The types of applications I've created would never have survived without power users, so I do everything I can to keep them happy. If you're a developer, I recommend that you keep your power users happy, too.
Power users who love your software will talk about it in online forums, say complimentary things about it in their blogs and convince their coworkers to buy it. They'll make great feature requests, give detailed bug reports, help less experienced users get up to speed and provide an incredible amount of help during betas.
But there is a downside. You need power users, but power users can be the enemies of simplicity.
Power users will request features that nobody else wants, and they'll ask that existing features provide a ton of options that maybe 1% of customers care about. More than anything else, power users want to be in control of the software they use, so they'll choose something complicated over something simple if doing so leaves them in charge.
You might think you can ignore them and cater to mainstream users, but you risk having power users constantly deride your work if you create something they hate (Microsoft Frontpage comes to mind here).
So how do you keep them happy without scaring off new users?

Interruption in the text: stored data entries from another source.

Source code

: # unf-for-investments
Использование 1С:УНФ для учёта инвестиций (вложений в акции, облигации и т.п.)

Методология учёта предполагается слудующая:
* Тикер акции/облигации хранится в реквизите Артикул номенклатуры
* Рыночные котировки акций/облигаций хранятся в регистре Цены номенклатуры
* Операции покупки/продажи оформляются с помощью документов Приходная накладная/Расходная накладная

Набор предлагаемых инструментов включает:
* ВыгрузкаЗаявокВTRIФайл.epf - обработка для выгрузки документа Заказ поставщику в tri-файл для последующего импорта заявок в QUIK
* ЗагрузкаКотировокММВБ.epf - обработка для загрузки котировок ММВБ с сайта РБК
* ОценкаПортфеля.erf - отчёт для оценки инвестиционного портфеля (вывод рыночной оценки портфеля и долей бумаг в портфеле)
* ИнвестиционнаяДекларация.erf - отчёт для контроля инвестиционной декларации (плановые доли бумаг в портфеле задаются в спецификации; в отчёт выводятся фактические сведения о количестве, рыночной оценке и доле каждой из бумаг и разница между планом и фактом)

It really boils down to doing what I recommended in part I of this series: figure out which features - and which options - you need to make obvious and which ones you need to hide. You can hide things that only power users want.
Most power users are the unofficial support technicians for their friends and family, so they understand your desire to keep things simple. Power users can accept that some features need to be buried beneath a menu or obscure setting, and they usually won't complain if they have to spend a minute or two customizing your software to get it to work the way they want.
By all means keep your power users happy, but make sure you don't increase your software's complexity in the process. Both sets of customers will be happier for it.